The 70-page document, A New Economic Future for Britain, launched at a conference of business leaders and economists, restates policies developed over the past year on economic management, tax and employment. It repeats the party's "determination to take no risks with inflation", but gives equal prominence to the aims of increasing growth and employment.

John Edmonds, of the GMB general union and a leading internal dissident, said yesterday: "The text of the document tends to act as a counterweight to what is being stated as its central thrust since Tony Blair gave the Mais Lecture, which is low and stable inflation."

He pointed out that the document promises that Labour would "set out the implications for employment" of targets for inflation and growth in each year's Budget. It also restates Labour's commitment to "full employment" as set out in the 1944 Employment White Paper.

In his Mais Lecture last month, Mr Blair set out the option of making the Bank of England semi-independent - giving it the power to decide the timing and size of interest rate changes. But these proposals have been left out of yesterday's document, although plans to widen the membership of the Bank's governing court are included.

Mr Blair made it clear that Labour's economic policy would continue to change. The document is only "consultative", and further work was needed on designing a training initiative, generating "long-termism" and getting the long-term unemployed back to work.

It says Labour's employment team "are consulting widely on how a Labour government can act to get jobs for the long-term unemployed at no net cost to the taxpayer, and within existing budgets".

Despite the length and detail of the document, the veil remains drawn over Labour's policy on the single European currency, as it merely restates Labour's qualified support for "progress towards economic and monetary union".

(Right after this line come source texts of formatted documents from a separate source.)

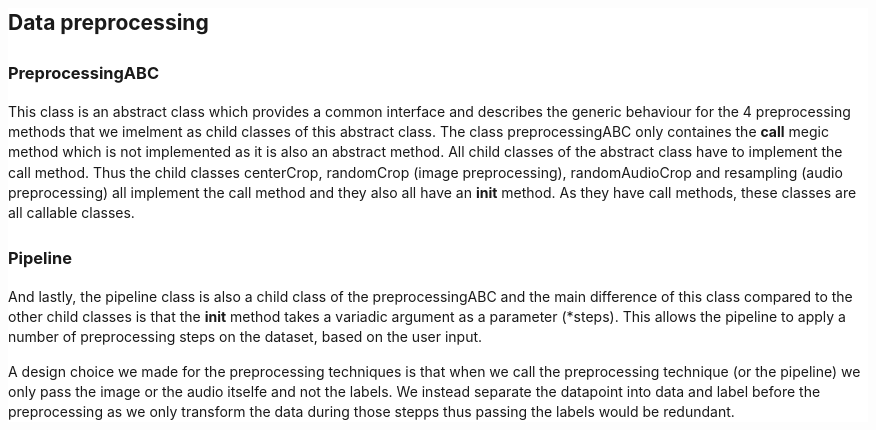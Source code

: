 ## Data preprocessing

### PreprocessingABC

This class is an abstract class which provides a common interface  and describes the generic behaviour for the 4 preprocessing methods that we imelment as child classes of this abstract class. The class preprocessingABC only containes the __call__ megic method which is not implemented as it is also an abstract method. All child classes of the abstract class have to implement the call method. Thus the child classes centerCrop, randomCrop (image preprocessing), randomAudioCrop and resampling (audio preprocessing) all implement the call method and they also all have an __init__ method. As they have call methods, these classes are all callable classes. 

### Pipeline

And lastly, the pipeline class is also a child class of the preprocessingABC and the main difference of this class compared to the other child classes is that the __init__ method takes a variadic argument as a parameter (*steps). This allows the pipeline to apply a number of preprocessing steps on the dataset, based on the user input. 

A design choice we made for the preprocessing techniques is that when we call the preprocessing technique (or the pipeline) we only pass the image or the audio itselfe and not the labels. We instead separate the datapoint into data and label before the preprocessing as we only transform the data during those stepps thus passing the labels would be redundant.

The document confirms Labour's new refusal to set the level of a national minimum wage until after the general election, as the Low Pay Unit and the civil service union NUCPS published a report demanding a rate of pounds 4.15 an hour - the equivalent of Labour's pounds 3.40 an hour rate at the last election.

On tax, the document sets out broad principles of fairness, and at the conference Mr Brown repeated his familiar line that it would be irresponsible to set tax rates at present. But he did commit the party to do so in its manifesto.